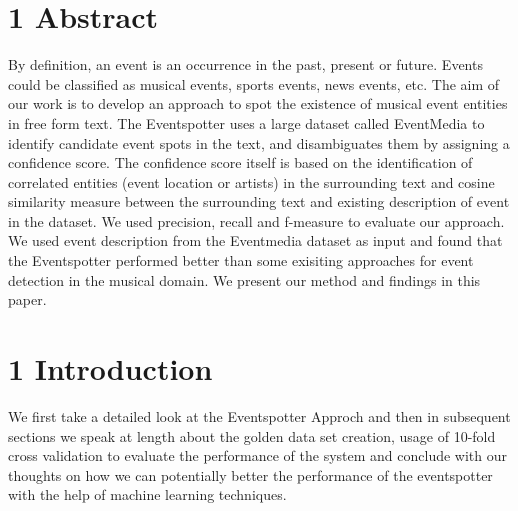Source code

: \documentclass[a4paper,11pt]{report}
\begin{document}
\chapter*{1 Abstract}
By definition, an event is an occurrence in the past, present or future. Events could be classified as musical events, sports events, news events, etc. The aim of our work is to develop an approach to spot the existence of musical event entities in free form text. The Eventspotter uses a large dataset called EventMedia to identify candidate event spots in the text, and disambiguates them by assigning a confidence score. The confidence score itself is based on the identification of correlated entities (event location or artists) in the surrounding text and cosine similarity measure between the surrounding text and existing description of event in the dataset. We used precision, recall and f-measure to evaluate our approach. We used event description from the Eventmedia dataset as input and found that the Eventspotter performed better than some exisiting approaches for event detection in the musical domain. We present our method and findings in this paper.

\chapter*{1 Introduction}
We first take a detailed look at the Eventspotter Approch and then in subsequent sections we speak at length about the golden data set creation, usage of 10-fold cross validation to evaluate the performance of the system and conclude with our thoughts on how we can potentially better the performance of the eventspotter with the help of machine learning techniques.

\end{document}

- - - -

What the task asks :: Check each line of the listing above, and copy it if it contains the word "chapter".

Written response ::
\chapter*{1 Abstract}
\chapter*{1 Introduction}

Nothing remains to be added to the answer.